Thank you very much. I have a brief opening statement.
I appreciate the opportunity to support the committee’s interest in palliative and end-of-life care. It is a sensitive subject; we are talking about how we care for people at the end of their lives, so we will treat the committee’s questions sensitively. If there is anything that we do not know but can provide, we will certainly do so as quickly as possible, to assist the committee.
I recognise that end-of-life care is not provided by the national health service alone. We greatly welcome the contribution of partner organisations, voluntary services and others, from which many have benefited.
Palliative care is a key dimension of high-quality care and services for people in Scotland who have progressive incurable conditions. A 2008 Audit Scotland review highlighted several areas in which focused action and improvement were required, and the publication in 2008 of the “Living and Dying Well” action plan provided everyone working in palliative care with a clear description of the required changes.
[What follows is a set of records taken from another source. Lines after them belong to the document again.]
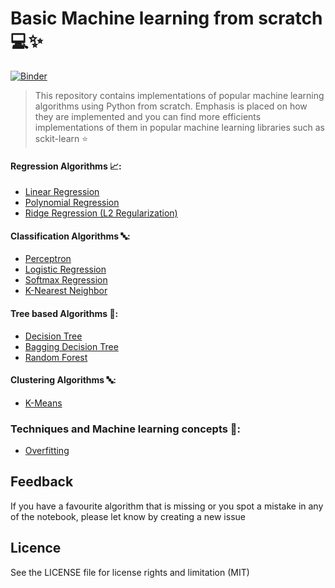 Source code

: # Basic Machine learning from scratch :computer::sparkles:
[![Binder](https://mybinder.org/badge_logo.svg)](https://mybinder.org/v2/gh/david-adewoyin/machine_learning_from_scatch/HEAD)  
> This repository contains implementations of popular machine learning algorithms using Python from scratch. Emphasis is placed on how they are implemented and you can find more efficients implementations of them in popular machine learning libraries such as sckit-learn :star: 

#### Regression Algorithms :chart_with_upwards_trend::
- [Linear Regression](https://github.com/david-adewoyin/machine_learning_from_scatch/blob/main/linear_regression.ipynb)
- [Polynomial Regression](https://github.com/david-adewoyin/machine_learning_basics/blob/main/polynomial_regression.ipynb)
- [Ridge Regression (L2 Regularization)](https://github.com/david-adewoyin/machine_learning_basics/blob/main/ridge_regression.ipynb)

#### Classification Algorithms :abc::
- [Perceptron](https://github.com/david-adewoyin/machine_learning_from_scatch/blob/main/perceptron.ipynb)
- [Logistic Regression](https://github.com/david-adewoyin/machine_learning_from_scatch/blob/main/logistic_regression.ipynb)
- [Softmax Regression](https://github.com/david-adewoyin/machine_learning_from_scatch/blob/main/softmax_regression.ipynb)
- [K-Nearest Neighbor](https://github.com/david-adewoyin/machine_learning_from_scatch/blob/main/k_nearest_neighbors.ipynb)


#### Tree based Algorithms :evergreen_tree::
- [Decision Tree](https://github.com/david-adewoyin/machine_learning_basics/blob/main/decision_tree.ipynb)
- [Bagging Decision Tree](https://github.com/david-adewoyin/machine_learning_basics/blob/main/bagging_decision_tree.ipynb)   
- [Random Forest](https://github.com/david-adewoyin/machine_learning_basics/blob/main/random_forest.ipynb)   

#### Clustering Algorithms :abc::
- [K-Means](https://github.com/david-adewoyin/machine_learning_basics/blob/main/kmeans_clustering.ipynb)

### Techniques and Machine learning concepts :star2::
- [Overfitting](https://github.com/david-adewoyin/machine_learning_basics/blob/main/overfitting.ipynb)

## Feedback
If you have a favourite algorithm that is missing or you spot a mistake in any of the notebook, please let know by creating a new issue

## Licence 
See the LICENSE file for license rights and limitation (MIT)
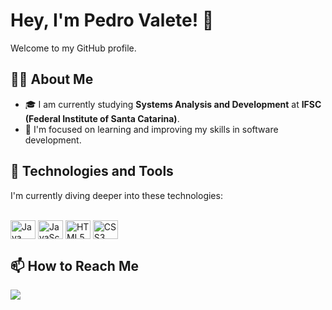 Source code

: # Hey, I'm Pedro Valete! 👋

Welcome to my GitHub profile.

## 👨‍💻 About Me

- 🎓 I am currently studying **Systems Analysis and Development** at **IFSC (Federal Institute of Santa Catarina)**.
- 🌱 I'm focused on learning and improving my skills in software development.

## 🚀 Technologies and Tools

I'm currently diving deeper into these technologies:

<div style="display: inline_block"><br>
  <img align="center" alt="Java" height="30" width="40" src="https://cdn.jsdelivr.net/gh/devicons/devicon/icons/java/java-original.svg">
  <img align="center" alt="JavaScript" height="30" width="40" src="https://cdn.jsdelivr.net/gh/devicons/devicon/icons/javascript/javascript-plain.svg">
  <img align="center" alt="HTML5" height="30" width="40" src="https://cdn.jsdelivr.net/gh/devicons/devicon/icons/html5/html5-original.svg">
  <img align="center" alt="CSS3" height="30" width="40" src="https://cdn.jsdelivr.net/gh/devicons/devicon/icons/css3/css3-original.svg">
</div>

## 📫 How to Reach Me

<a href="mailto:pedrovalete06@gmail.com"><img src="https://img.shields.io/badge/Email-D14836?style=for-the-badge&logo=gmail&logoColor=white" /></a>

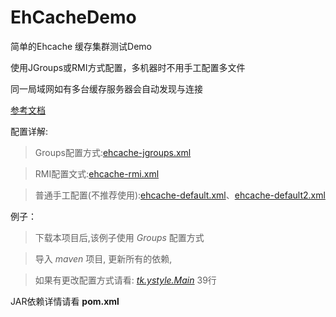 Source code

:EhCacheDemo
===========


简单的Ehcache 缓存集群测试Demo

使用JGroups或RMI方式配置，多机器时不用手工配置多文件

同一局域网如有多台缓存服务器会自动发现与连接

[参考文档](https://github.com/ystyle/EhCacheDemo/blob/master/%E5%8F%82%E8%80%83%E6%96%87%E6%A1%A3.txt)

配置详解:
>Groups配置方式:[ehcache-jgroups.xml](https://github.com/ystyle/EhCacheDemo/blob/master/src/main/resources/ehcache-jgroups.xml)

>RMI配置文式:[ehcache-rmi.xml](https://github.com/ystyle/EhCacheDemo/blob/master/src/main/resources/ehcache-rmi.xml)

>普通手工配置(不推荐使用):[ehcache-default.xml](https://github.com/ystyle/EhCacheDemo/blob/master/src/main/resources/ehcache-default.xml)、[ehcache-default2.xml](https://github.com/ystyle/EhCacheDemo/blob/master/src/main/resources/ehcache-default2.xml)

例子：
>下载本项目后,该例子使用 *Groups* 配置方式

>导入 _maven_ 项目, 更新所有的依赖, 

>如果有更改配置方式请看: _[tk.ystyle.Main](https://github.com/ystyle/EhCacheDemo/blob/master/src/main/java/tk/ystyle/Main.java#L30)_ 39行 


JAR依赖详情请看 **pom.xml** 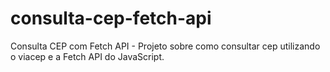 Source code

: # consulta-cep-fetch-api
Consulta CEP com Fetch API - Projeto sobre como consultar cep utilizando o viacep e a Fetch API do JavaScript.
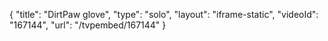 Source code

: {
    "title": "DirtPaw glove",
    "type": "solo",
    "layout": "iframe-static",
    "videoId": "167144",
    "url": "\/tvpembed\/167144"
} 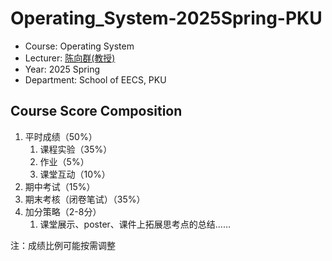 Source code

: # Operating_System-2025Spring-PKU

- Course: Operating System
- Lecturer: [陈向群(教授)](https://cs.pku.edu.cn/info/1062/1604.htm)
- Year: 2025 Spring
- Department: School of EECS, PKU

## Course Score Composition

1. 平时成绩（50%）
   1. 课程实验（35%）
   2. 作业（5%）
   3. 课堂互动（10%）
2. 期中考试（15%）
3. 期末考核（闭卷笔试）（35%）
4. 加分策略（2-8分）
   1. 课堂展示、poster、课件上拓展思考点的总结……

注：成绩比例可能按需调整
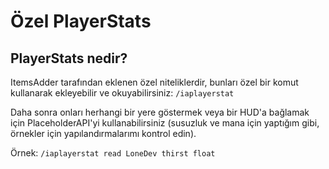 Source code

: # Özel PlayerStats

## PlayerStats nedir?

ItemsAdder tarafından eklenen özel niteliklerdir, bunları özel bir komut kullanarak ekleyebilir ve okuyabilirsiniz: `/iaplayerstat`

Daha sonra onları herhangi bir yere göstermek veya bir HUD'a bağlamak için PlaceholderAPI'yi kullanabilirsiniz (susuzluk ve mana için yaptığım gibi, örnekler için yapılandırmalarımı kontrol edin).

Örnek: `/iaplayerstat read LoneDev thirst float`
Several improvements in education, national information systems, a single national policy for decision making on resuscitation, and the development of a set of national indicators were among the significant developments that came about as a result of that action plan, and were reflected in progress reports published in 2011 and 2012.
We are progressing plans to publish a new strategic framework, which will guide us, focus on the actions that will be needed to sustain the changes that have been made, and accelerate the pace and scale of improvement where that is needed.
The quality strategy measurement framework included a measure of the percentage of people spending six months at the end of life at home. The data have shown increases over time, but the increases are small. The data are now reported by hospital and health board, and across deprivation categories. We expect our strategic framework for action to outline the future requirements for an enhanced measurement framework, which we believe is important to support improvement.
That said, an increasing number of people’s palliative care needs are now recognised and recorded on registers that are held by general practitioner surgeries. In 2008-09, 7,703 patients’ palliative care needs were recorded; that figure rose to 12,050 in 2013-14. There has been a significant increase in the number of specialist palliative care nurses and doctors working in NHS Scotland in recent years and we now have a single, nationally agreed set of clinical guidelines for palliative care. We have learned from the successes of our national safety and person-centred improvement programmes. We have a new advisory group in place, with more effective links with GPs, hospice chief executives, nurses, palliative care specialists and the leadership of NHS boards, local authorities and national scrutiny and improvement organisations.
Earlier this year some of us met Kate Granger and her husband. All of you will be familiar with the hello my name is programme that Kate set up with her husband. Kate describes herself as a wife, daughter, sister, aunty, friend, doctor and terminally ill cancer patient.
Listening to Kate and her husband speak passionately about their campaign to improve the patient experience in hospital through getting the clinician and patient introduction right was hugely important to me. Indeed, that is one of the most important discussions that I have been part of since I took on my role. It is important that we work collectively to continue to build on what we have done during the past few years and drive forward further improvement. I welcome the committee’s inquiry to that end.